• Task prompt: Your copy should hold every record verbatim and none of the pictures.

(Records from a data source)
*****

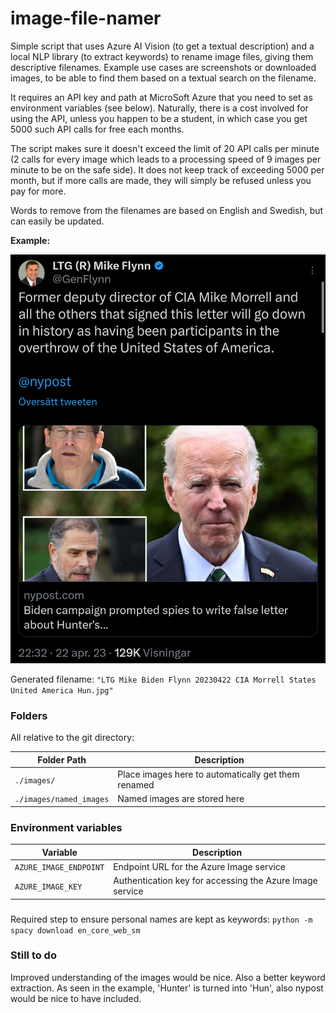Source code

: # image-file-namer

Simple script that uses Azure AI Vision (to get a textual description) and a local NLP library (to extract keywords) to rename image files, giving them descriptive filenames.
Example use cases are screenshots or downloaded images, to be able to find them based on a textual search on the filename.

It requires an API key and path at MicroSoft Azure that you need to set as environment variables (see below). 
Naturally, there is a cost involved for using the API, unless you happen to be a student, in which case you get 5000 such API calls for free each months. 

The script makes sure it doesn't exceed the limit of 20 API calls per minute (2 calls for every image which leads to a processing speed of 9 images per minute to be on the safe side). It does not keep track of exceeding 5000 per month, but if more calls are made, they will simply be refused unless you pay for more.

Words to remove from the filenames are based on English and Swedish, but can easily be updated.

**Example:**

![Example Image](assets/States%20CIA%20United%20LTG%20America%20Morrell%20director%20Mike%20deputy%2020230422%20nypos%20Flynn.jpg "Example image")

Generated filename: `"LTG Mike Biden Flynn 20230422 CIA Morrell States United America Hun.jpg"`

### Folders
All relative to the git directory:

| Folder Path             | Description                            |
|-------------------------|----------------------------------------|
| `./images/`             | Place images here to automatically get them renamed |
| `./images/named_images` | Named images are stored here           |

### Environment variables
| Variable               | Description                                        |
|------------------------|----------------------------------------------------|
| `AZURE_IMAGE_ENDPOINT` | Endpoint URL for the Azure Image service           |
| `AZURE_IMAGE_KEY`      | Authentication key for accessing the Azure Image service |

###
Required step to ensure personal names are kept as keywords:
`python -m spacy download en_core_web_sm`

### Still to do
Improved understanding of the images would be nice. Also a better keyword extraction. As seen in the example, 'Hunter' is turned into 'Hun', also nypost would be nice to have included. 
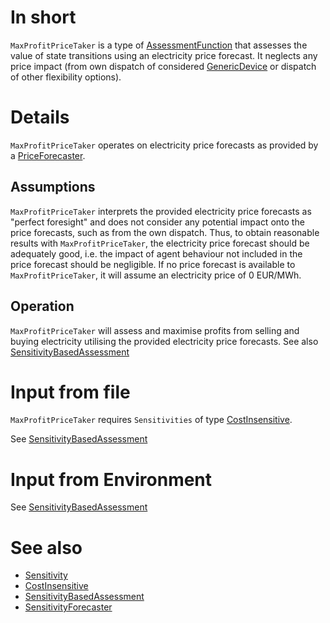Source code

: # In short

`MaxProfitPriceTaker` is a type of [AssessmentFunction](./AssessmentFunction.md) that assesses the value of state transitions using an electricity price forecast.
It neglects any price impact (from own dispatch of considered [GenericDevice](./GenericDevice.md) or dispatch of other flexibility options).

# Details

`MaxProfitPriceTaker` operates on electricity price forecasts as provided by a [PriceForecaster](../Agents/PriceForecaster.md).

## Assumptions

`MaxProfitPriceTaker` interprets the provided electricity price forecasts as "perfect foresight" and does not consider any potential impact onto the price forecasts, such as from the own dispatch.
Thus, to obtain reasonable results with `MaxProfitPriceTaker`, the electricity price forecast should be adequately good, i.e. the impact of agent behaviour not included in the price forecast should be negligible.
If no price forecast is available to `MaxProfitPriceTaker`, it will assume an electricity price of 0 EUR/MWh.

## Operation

`MaxProfitPriceTaker` will assess and maximise profits from selling and buying electricity utilising the provided electricity price forecasts.
See also [SensitivityBasedAssessment](./SensitivityBasedAssessment.md)

# Input from file

`MaxProfitPriceTaker` requires `Sensitivities` of type [CostInsensitive](./CostInsensitive.md).

See [SensitivityBasedAssessment](./SensitivityBasedAssessment.md)

# Input from Environment

See [SensitivityBasedAssessment](./SensitivityBasedAssessment.md)

# See also

* [Sensitivity](../Comms/Sensitivity.md)
* [CostInsensitive](./CostInsensitive.md)
* [SensitivityBasedAssessment](./SensitivityBasedAssessment.md)
* [SensitivityForecaster](../Agents/SensitivityForecaster.md)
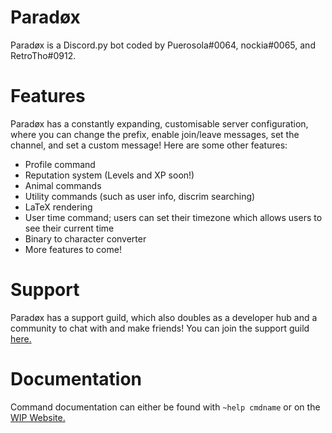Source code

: # Paradøx
Paradøx is a Discord.py bot coded by Puerosola#0064, nockia#0065, and RetroTho#0912.

# Features
Paradøx has a constantly expanding, customisable server configuration, where you can change the prefix, enable join/leave messages, set the channel, and set a custom message!
Here are some other features:
- Profile command
- Reputation system (Levels and XP soon!)
- Animal commands
- Utility commands (such as user info, discrim searching)
- LaTeX rendering
- User time command; users can set their timezone which allows users to see their current time
- Binary to character converter
- More features to come!

# Support
Paradøx has a support guild, which also doubles as a developer hub and a community to chat with and make friends!
You can join the support guild [here.](https://discord.gg/ECbUu8u)

# Documentation
Command documentation can either be found with `~help cmdname` or on the [WIP Website.](https://paradoxical.pw)
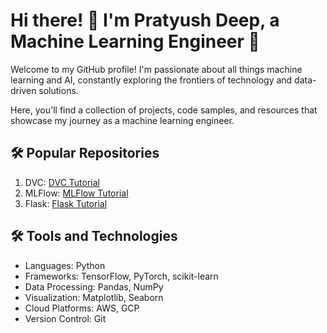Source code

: <!DOCTYPE html>
<html>
<body>
  <h1>Hi there! 👋 I'm Pratyush Deep, a Machine Learning Engineer 🤖</h1>
  <p>Welcome to my GitHub profile! I'm passionate about all things machine learning and AI, constantly exploring the frontiers of technology and data-driven solutions.</p>
  <p>Here, you'll find a collection of projects, code samples, and resources that showcase my journey as a machine learning engineer.</p>
  <h2>🛠️ Popular Repositories</h2>
  <ol>
    <li>DVC:  <a href="https://github.com/stars/ShubhPatil95/lists/dvc-tutorial">DVC Tutorial</a> </li>
    <li>MLFlow: <a href="https://github.com/stars/ShubhPatil95/lists/mlflow">MLFlow Tutorial</a> </li>
    <li>Flask: <a href="https://github.com/ShubhPatil95/Flask_Outputs_Methods">Flask Tutorial</a> </li>
  </ol>
  
  <h2>🛠️ Tools and Technologies</h2>
  <ul>
    <li>Languages: Python</li>
    <li>Frameworks: TensorFlow, PyTorch, scikit-learn</li>
    <li>Data Processing: Pandas, NumPy</li>
    <li>Visualization: Matplotlib, Seaborn</li>
    <li>Cloud Platforms: AWS, GCP</li>
    <li>Version Control: Git</li>
  </ul>
</body>
</html>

*****

• Answer to this problem:
Source code

: # image-file-namer

Simple script that uses Azure AI Vision (to get a textual description) and a local NLP library (to extract keywords) to rename image files, giving them descriptive filenames.
Example use cases are screenshots or downloaded images, to be able to find them based on a textual search on the filename.

It requires an API key and path at MicroSoft Azure that you need to set as environment variables (see below). 
Naturally, there is a cost involved for using the API, unless you happen to be a student, in which case you get 5000 such API calls for free each months. 

The script makes sure it doesn't exceed the limit of 20 API calls per minute (2 calls for every image which leads to a processing speed of 9 images per minute to be on the safe side). It does not keep track of exceeding 5000 per month, but if more calls are made, they will simply be refused unless you pay for more.

Words to remove from the filenames are based on English and Swedish, but can easily be updated.

**Example:**

![Example Image](assets/States%20CIA%20United%20LTG%20America%20Morrell%20director%20Mike%20deputy%2020230422%20nypos%20Flynn.jpg "Example image")

Generated filename: `"LTG Mike Biden Flynn 20230422 CIA Morrell States United America Hun.jpg"`

### Folders
All relative to the git directory:

| Folder Path             | Description                            |
|-------------------------|----------------------------------------|
| `./images/`             | Place images here to automatically get them renamed |
| `./images/named_images` | Named images are stored here           |

### Environment variables
| Variable               | Description                                        |
|------------------------|----------------------------------------------------|
| `AZURE_IMAGE_ENDPOINT` | Endpoint URL for the Azure Image service           |
| `AZURE_IMAGE_KEY`      | Authentication key for accessing the Azure Image service |

###
Required step to ensure personal names are kept as keywords:
`python -m spacy download en_core_web_sm`

### Still to do
Improved understanding of the images would be nice. Also a better keyword extraction. As seen in the example, 'Hunter' is turned into 'Hun', also nypost would be nice to have included. 
Source code

: # In short

`MaxProfitPriceTaker` is a type of [AssessmentFunction](./AssessmentFunction.md) that assesses the value of state transitions using an electricity price forecast.
It neglects any price impact (from own dispatch of considered [GenericDevice](./GenericDevice.md) or dispatch of other flexibility options).

# Details

`MaxProfitPriceTaker` operates on electricity price forecasts as provided by a [PriceForecaster](../Agents/PriceForecaster.md).

## Assumptions

`MaxProfitPriceTaker` interprets the provided electricity price forecasts as "perfect foresight" and does not consider any potential impact onto the price forecasts, such as from the own dispatch.
Thus, to obtain reasonable results with `MaxProfitPriceTaker`, the electricity price forecast should be adequately good, i.e. the impact of agent behaviour not included in the price forecast should be negligible.
If no price forecast is available to `MaxProfitPriceTaker`, it will assume an electricity price of 0 EUR/MWh.

## Operation

`MaxProfitPriceTaker` will assess and maximise profits from selling and buying electricity utilising the provided electricity price forecasts.
See also [SensitivityBasedAssessment](./SensitivityBasedAssessment.md)

# Input from file

`MaxProfitPriceTaker` requires `Sensitivities` of type [CostInsensitive](./CostInsensitive.md).

See [SensitivityBasedAssessment](./SensitivityBasedAssessment.md)

# Input from Environment

See [SensitivityBasedAssessment](./SensitivityBasedAssessment.md)

# See also

* [Sensitivity](../Comms/Sensitivity.md)
* [CostInsensitive](./CostInsensitive.md)
* [SensitivityBasedAssessment](./SensitivityBasedAssessment.md)
* [SensitivityForecaster](../Agents/SensitivityForecaster.md)
Source code

: # Paradøx
Paradøx is a Discord.py bot coded by Puerosola#0064, nockia#0065, and RetroTho#0912.

# Features
Paradøx has a constantly expanding, customisable server configuration, where you can change the prefix, enable join/leave messages, set the channel, and set a custom message!
Here are some other features:
- Profile command
- Reputation system (Levels and XP soon!)
- Animal commands
- Utility commands (such as user info, discrim searching)
- LaTeX rendering
- User time command; users can set their timezone which allows users to see their current time
- Binary to character converter
- More features to come!

# Support
Paradøx has a support guild, which also doubles as a developer hub and a community to chat with and make friends!
You can join the support guild [here.](https://discord.gg/ECbUu8u)

# Documentation
Command documentation can either be found with `~help cmdname` or on the [WIP Website.](https://paradoxical.pw)
Source code

: <!DOCTYPE html>
<html>
<body>
  <h1>Hi there! 👋 I'm Pratyush Deep, a Machine Learning Engineer 🤖</h1>
  <p>Welcome to my GitHub profile! I'm passionate about all things machine learning and AI, constantly exploring the frontiers of technology and data-driven solutions.</p>
  <p>Here, you'll find a collection of projects, code samples, and resources that showcase my journey as a machine learning engineer.</p>
  <h2>🛠️ Popular Repositories</h2>
  <ol>
    <li>DVC:  <a href="https://github.com/stars/ShubhPatil95/lists/dvc-tutorial">DVC Tutorial</a> </li>
    <li>MLFlow: <a href="https://github.com/stars/ShubhPatil95/lists/mlflow">MLFlow Tutorial</a> </li>
    <li>Flask: <a href="https://github.com/ShubhPatil95/Flask_Outputs_Methods">Flask Tutorial</a> </li>
  </ol>
  
  <h2>🛠️ Tools and Technologies</h2>
  <ul>
    <li>Languages: Python</li>
    <li>Frameworks: TensorFlow, PyTorch, scikit-learn</li>
    <li>Data Processing: Pandas, NumPy</li>
    <li>Visualization: Matplotlib, Seaborn</li>
    <li>Cloud Platforms: AWS, GCP</li>
    <li>Version Control: Git</li>
  </ul>
</body>
</html>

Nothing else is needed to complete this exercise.